Source texts of formatted documents —
══════════

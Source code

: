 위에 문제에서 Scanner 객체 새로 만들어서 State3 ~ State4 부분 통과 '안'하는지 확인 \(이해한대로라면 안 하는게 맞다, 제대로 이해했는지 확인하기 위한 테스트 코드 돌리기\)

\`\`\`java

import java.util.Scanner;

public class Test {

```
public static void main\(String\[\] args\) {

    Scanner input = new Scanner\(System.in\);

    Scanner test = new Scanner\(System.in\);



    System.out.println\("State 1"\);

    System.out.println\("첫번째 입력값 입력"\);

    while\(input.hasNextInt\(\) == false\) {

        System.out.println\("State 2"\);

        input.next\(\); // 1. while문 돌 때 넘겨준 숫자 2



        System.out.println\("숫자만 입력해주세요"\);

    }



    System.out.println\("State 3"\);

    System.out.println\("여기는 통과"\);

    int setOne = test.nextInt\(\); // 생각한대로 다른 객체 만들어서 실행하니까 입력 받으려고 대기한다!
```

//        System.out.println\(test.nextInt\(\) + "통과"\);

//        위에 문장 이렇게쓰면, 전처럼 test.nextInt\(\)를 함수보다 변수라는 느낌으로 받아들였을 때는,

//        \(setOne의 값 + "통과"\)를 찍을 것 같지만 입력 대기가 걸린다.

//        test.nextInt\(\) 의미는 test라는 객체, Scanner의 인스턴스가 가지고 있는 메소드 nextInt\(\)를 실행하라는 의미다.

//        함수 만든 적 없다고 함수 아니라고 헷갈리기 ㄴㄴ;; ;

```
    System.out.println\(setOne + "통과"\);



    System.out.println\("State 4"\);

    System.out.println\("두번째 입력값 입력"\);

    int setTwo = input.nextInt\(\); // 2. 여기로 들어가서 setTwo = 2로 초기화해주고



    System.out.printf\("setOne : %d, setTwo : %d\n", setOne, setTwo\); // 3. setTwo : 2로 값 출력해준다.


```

══════════

Task description —
Set down all of the data above, word for word.

Response box —
Source code

: 위에 문제에서 Scanner 객체 새로 만들어서 State3 ~ State4 부분 통과 '안'하는지 확인 \(이해한대로라면 안 하는게 맞다, 제대로 이해했는지 확인하기 위한 테스트 코드 돌리기\)

\`\`\`java

import java.util.Scanner;

public class Test {

```
public static void main\(String\[\] args\) {

    Scanner input = new Scanner\(System.in\);

    Scanner test = new Scanner\(System.in\);



    System.out.println\("State 1"\);

    System.out.println\("첫번째 입력값 입력"\);

    while\(input.hasNextInt\(\) == false\) {

        System.out.println\("State 2"\);

        input.next\(\); // 1. while문 돌 때 넘겨준 숫자 2



        System.out.println\("숫자만 입력해주세요"\);

    }



    System.out.println\("State 3"\);

    System.out.println\("여기는 통과"\);

    int setOne = test.nextInt\(\); // 생각한대로 다른 객체 만들어서 실행하니까 입력 받으려고 대기한다!
```

//        System.out.println\(test.nextInt\(\) + "통과"\);

//        위에 문장 이렇게쓰면, 전처럼 test.nextInt\(\)를 함수보다 변수라는 느낌으로 받아들였을 때는,

//        \(setOne의 값 + "통과"\)를 찍을 것 같지만 입력 대기가 걸린다.

//        test.nextInt\(\) 의미는 test라는 객체, Scanner의 인스턴스가 가지고 있는 메소드 nextInt\(\)를 실행하라는 의미다.

//        함수 만든 적 없다고 함수 아니라고 헷갈리기 ㄴㄴ;; ;

```
    System.out.println\(setOne + "통과"\);



    System.out.println\("State 4"\);

    System.out.println\("두번째 입력값 입력"\);

    int setTwo = input.nextInt\(\); // 2. 여기로 들어가서 setTwo = 2로 초기화해주고



    System.out.printf\("setOne : %d, setTwo : %d\n", setOne, setTwo\); // 3. setTwo : 2로 값 출력해준다.


```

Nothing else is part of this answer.